The ball can be touched with any part of the player's body, with open or closed hands. The pool's inside borders are neutral, meaning the ball is normally in play after touching them, points are scored when the ball hits the water in the opponents' side or the opponent team commits a fault. As in volleyball, each team can contact the ball no more than three times before the ball crosses the net, while consecutive contacts must be made by different players - except for contacts while blocking, which are not counted. Players also cannot touch the net or they commit a fault and a point is awarded to the opponent team. Unique to the sport is that there is no penetration under and over the net - it is even allowed to block a set being executed in the opponents' side -, the possibility of blocking serves and how there is no lifting (carrying) faults during spikes.

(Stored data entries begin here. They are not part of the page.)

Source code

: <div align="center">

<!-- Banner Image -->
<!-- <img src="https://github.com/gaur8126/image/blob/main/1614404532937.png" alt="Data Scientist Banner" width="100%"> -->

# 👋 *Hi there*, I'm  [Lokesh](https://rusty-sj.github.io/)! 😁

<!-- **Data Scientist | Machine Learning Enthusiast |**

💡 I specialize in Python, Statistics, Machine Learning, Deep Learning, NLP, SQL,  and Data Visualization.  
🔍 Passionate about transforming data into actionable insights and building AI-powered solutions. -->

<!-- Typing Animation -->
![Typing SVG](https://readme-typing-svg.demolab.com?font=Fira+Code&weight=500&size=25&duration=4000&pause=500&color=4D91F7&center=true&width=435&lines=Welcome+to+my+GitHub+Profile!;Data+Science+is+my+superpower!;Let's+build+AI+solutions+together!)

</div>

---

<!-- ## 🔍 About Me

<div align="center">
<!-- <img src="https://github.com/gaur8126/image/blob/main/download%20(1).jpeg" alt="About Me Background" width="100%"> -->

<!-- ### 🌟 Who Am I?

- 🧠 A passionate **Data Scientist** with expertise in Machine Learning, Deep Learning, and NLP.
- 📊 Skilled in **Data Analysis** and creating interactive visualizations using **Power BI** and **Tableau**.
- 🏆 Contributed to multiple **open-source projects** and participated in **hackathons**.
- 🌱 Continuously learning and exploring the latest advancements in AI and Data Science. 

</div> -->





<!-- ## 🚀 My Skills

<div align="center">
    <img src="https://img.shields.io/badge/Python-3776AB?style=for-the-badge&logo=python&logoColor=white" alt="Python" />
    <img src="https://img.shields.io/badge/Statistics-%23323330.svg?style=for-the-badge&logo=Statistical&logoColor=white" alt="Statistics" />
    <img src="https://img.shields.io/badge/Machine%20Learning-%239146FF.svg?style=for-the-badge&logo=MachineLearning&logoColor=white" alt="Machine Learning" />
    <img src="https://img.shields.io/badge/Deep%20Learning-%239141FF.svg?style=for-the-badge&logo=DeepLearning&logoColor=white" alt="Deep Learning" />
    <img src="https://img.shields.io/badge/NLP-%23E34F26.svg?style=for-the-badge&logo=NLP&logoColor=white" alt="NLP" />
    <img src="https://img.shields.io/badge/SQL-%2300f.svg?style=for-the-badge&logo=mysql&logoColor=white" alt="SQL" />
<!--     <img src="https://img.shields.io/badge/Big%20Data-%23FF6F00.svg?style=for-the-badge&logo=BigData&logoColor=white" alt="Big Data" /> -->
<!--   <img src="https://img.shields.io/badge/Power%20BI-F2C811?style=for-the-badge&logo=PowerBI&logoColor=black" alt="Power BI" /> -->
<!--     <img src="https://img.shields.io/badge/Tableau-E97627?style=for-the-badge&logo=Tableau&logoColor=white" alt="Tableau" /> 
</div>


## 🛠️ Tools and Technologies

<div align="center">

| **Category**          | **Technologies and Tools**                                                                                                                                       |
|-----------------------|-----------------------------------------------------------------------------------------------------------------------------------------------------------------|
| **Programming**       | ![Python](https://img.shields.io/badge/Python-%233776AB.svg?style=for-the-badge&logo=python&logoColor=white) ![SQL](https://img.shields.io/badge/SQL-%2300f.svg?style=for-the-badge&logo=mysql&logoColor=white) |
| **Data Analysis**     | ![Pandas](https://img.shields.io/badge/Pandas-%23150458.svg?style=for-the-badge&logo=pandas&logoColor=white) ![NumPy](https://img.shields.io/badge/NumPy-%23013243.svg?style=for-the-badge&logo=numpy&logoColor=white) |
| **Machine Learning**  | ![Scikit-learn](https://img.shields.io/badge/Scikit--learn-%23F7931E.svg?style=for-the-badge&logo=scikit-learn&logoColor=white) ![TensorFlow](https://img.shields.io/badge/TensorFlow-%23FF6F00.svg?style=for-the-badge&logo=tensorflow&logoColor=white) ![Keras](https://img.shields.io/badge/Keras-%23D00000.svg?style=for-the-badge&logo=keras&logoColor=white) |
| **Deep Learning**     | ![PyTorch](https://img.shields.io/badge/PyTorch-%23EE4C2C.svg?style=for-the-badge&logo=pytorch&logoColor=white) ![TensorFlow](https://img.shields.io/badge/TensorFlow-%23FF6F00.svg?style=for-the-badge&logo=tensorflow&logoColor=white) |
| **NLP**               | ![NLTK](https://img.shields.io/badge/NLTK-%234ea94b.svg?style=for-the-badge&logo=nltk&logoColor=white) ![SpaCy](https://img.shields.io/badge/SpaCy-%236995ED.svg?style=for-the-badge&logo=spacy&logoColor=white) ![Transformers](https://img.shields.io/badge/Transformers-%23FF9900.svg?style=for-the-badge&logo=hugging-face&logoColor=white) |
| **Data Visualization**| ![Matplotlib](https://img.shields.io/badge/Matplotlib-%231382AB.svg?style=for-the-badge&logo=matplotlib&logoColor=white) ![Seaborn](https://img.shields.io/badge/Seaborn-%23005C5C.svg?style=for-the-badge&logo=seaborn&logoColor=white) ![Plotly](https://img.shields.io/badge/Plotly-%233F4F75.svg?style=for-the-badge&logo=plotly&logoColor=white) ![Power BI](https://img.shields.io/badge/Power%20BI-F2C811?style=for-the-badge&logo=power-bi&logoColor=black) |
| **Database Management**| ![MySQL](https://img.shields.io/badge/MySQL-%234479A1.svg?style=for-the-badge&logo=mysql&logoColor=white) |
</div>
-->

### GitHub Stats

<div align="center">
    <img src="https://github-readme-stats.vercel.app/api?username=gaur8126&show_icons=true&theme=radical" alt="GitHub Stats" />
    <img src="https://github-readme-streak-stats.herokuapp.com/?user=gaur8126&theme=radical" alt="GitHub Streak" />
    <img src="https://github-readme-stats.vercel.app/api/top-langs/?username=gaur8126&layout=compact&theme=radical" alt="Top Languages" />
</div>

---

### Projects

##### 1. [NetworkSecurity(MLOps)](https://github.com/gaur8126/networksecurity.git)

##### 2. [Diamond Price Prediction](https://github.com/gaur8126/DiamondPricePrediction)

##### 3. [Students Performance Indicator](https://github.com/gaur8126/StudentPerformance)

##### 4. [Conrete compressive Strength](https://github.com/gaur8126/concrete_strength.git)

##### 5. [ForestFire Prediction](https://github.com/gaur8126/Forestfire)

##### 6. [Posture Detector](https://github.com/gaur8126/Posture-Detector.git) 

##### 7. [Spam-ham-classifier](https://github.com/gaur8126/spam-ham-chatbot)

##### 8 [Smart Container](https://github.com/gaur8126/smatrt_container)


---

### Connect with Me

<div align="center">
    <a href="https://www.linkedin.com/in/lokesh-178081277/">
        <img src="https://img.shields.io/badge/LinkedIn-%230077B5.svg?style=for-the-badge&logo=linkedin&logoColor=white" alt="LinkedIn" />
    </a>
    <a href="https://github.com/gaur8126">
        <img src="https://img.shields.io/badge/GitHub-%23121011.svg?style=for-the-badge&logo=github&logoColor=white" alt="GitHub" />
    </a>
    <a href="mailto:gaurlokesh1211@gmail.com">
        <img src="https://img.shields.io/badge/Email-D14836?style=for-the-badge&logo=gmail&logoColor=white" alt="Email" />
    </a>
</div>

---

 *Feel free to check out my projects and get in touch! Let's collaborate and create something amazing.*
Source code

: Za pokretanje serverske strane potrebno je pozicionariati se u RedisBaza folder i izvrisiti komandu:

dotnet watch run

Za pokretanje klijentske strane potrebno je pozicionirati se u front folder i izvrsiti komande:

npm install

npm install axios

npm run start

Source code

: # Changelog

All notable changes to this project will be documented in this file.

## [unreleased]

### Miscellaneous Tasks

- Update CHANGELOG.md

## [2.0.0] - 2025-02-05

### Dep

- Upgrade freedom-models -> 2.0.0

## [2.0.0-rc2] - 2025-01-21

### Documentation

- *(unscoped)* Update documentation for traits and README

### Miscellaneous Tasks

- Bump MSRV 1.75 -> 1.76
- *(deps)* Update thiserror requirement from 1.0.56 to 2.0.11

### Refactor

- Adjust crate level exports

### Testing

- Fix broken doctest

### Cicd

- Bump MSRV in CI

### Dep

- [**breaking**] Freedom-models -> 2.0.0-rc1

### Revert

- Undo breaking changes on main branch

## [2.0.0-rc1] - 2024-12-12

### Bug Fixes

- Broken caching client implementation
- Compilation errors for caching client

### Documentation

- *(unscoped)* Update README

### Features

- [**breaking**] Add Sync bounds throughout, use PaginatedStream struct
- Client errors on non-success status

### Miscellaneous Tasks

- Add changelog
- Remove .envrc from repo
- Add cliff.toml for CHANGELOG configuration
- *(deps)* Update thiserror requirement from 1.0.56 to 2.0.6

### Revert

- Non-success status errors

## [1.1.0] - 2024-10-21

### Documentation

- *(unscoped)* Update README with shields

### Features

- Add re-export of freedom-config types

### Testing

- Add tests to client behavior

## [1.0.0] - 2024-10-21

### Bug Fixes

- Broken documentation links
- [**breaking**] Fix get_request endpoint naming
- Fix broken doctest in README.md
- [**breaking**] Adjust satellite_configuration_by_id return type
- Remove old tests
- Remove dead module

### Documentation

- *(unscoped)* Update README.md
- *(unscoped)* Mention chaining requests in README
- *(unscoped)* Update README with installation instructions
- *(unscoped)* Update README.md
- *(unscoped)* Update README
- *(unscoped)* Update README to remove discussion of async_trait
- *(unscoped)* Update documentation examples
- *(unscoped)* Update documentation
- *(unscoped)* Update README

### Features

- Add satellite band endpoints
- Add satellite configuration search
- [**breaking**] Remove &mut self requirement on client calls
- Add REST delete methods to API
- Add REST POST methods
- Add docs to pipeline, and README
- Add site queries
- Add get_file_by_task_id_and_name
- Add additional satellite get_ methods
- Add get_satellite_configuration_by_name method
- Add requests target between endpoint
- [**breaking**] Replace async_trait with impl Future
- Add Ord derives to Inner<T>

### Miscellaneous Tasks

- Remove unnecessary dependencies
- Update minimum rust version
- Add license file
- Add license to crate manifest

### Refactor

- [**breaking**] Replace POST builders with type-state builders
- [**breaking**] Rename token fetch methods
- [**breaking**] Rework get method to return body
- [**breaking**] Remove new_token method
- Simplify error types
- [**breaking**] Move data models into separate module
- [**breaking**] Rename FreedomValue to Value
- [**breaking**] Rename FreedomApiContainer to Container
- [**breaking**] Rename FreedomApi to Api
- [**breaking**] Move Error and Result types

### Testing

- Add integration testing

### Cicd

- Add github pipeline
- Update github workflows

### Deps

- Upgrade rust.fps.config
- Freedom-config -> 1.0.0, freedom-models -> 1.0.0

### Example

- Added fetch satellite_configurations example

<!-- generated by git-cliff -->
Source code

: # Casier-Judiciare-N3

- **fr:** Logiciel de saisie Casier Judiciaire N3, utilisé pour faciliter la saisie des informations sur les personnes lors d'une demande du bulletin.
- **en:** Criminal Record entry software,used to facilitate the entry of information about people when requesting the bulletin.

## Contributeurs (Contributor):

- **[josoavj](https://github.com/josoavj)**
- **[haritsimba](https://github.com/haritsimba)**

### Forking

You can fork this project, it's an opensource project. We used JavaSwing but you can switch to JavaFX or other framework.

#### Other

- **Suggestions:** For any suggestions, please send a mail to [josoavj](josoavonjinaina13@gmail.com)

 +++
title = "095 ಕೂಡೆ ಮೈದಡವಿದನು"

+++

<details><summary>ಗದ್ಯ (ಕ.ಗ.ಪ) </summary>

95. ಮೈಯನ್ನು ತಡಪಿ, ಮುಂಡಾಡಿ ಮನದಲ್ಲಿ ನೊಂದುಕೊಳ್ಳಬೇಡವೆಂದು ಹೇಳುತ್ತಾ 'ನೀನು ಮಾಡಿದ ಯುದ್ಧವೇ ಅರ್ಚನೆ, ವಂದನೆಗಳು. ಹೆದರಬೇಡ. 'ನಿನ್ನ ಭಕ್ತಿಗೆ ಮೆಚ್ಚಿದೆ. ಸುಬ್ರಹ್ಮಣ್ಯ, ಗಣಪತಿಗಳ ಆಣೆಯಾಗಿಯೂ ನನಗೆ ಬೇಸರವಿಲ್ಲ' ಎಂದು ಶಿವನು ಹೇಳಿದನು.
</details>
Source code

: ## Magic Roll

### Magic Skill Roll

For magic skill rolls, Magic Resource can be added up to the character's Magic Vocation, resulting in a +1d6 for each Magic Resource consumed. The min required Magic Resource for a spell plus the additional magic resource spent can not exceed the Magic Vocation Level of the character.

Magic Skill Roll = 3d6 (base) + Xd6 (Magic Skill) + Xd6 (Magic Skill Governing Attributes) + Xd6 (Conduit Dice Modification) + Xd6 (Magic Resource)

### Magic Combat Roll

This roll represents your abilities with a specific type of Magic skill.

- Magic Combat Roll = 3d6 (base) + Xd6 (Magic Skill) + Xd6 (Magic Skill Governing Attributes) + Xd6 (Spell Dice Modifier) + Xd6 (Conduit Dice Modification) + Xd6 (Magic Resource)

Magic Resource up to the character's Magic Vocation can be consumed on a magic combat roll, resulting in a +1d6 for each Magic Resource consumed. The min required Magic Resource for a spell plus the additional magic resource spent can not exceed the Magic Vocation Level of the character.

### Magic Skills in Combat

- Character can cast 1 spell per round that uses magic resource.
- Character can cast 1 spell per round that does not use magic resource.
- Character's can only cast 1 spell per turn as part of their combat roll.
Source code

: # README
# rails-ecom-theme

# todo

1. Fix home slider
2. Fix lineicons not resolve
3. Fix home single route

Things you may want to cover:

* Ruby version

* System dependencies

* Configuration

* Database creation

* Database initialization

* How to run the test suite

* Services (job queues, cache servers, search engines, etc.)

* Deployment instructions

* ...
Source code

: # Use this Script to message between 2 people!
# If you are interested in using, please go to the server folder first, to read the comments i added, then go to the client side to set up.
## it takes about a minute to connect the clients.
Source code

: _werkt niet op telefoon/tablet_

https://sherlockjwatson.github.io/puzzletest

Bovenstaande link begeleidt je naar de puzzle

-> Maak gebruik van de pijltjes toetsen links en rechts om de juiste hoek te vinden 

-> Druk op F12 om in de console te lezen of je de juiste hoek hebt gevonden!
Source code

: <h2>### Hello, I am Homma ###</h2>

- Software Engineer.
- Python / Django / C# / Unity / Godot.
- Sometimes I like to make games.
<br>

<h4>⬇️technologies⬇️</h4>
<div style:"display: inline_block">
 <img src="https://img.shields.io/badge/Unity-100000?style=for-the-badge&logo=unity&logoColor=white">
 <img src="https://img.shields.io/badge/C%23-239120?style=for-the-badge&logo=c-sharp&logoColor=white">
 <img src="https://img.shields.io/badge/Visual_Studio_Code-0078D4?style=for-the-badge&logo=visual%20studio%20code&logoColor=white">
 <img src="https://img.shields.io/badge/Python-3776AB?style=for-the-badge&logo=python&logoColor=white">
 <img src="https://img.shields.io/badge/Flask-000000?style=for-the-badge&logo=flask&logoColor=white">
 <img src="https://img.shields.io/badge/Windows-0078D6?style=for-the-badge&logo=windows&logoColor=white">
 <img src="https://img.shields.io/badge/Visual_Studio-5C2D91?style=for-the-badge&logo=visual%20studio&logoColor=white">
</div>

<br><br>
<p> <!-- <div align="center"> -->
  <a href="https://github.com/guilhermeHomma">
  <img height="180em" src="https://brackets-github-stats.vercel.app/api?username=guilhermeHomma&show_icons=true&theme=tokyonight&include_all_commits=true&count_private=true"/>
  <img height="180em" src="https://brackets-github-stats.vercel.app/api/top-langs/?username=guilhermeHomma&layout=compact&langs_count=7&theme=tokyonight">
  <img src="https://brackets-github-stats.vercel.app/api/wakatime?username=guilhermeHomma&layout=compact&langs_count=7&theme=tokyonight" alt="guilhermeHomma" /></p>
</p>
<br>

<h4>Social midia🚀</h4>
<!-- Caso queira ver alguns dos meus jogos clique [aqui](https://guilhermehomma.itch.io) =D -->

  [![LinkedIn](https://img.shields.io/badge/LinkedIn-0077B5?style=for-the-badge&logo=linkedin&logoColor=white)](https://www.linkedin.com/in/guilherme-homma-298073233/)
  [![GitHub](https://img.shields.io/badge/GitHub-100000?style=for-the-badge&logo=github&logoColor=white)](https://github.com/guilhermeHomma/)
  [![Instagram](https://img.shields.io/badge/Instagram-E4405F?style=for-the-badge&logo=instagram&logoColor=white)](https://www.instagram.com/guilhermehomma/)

With its fast moving accurate ball and 'closed quarters' action, Biribol is a competitive sport and enjoys a greater than water volleyball in southern Brazil. There is currently a Brazilian National League with teams from São Paulo, Minas Gerais, Mato Grosso do Sul, Goias and Paraná. There are many stages held in different cities of the country, and the Brazilian champion is known in the end of the year, after computing all points of the season. The sport has been reckoned officially in São Paulo.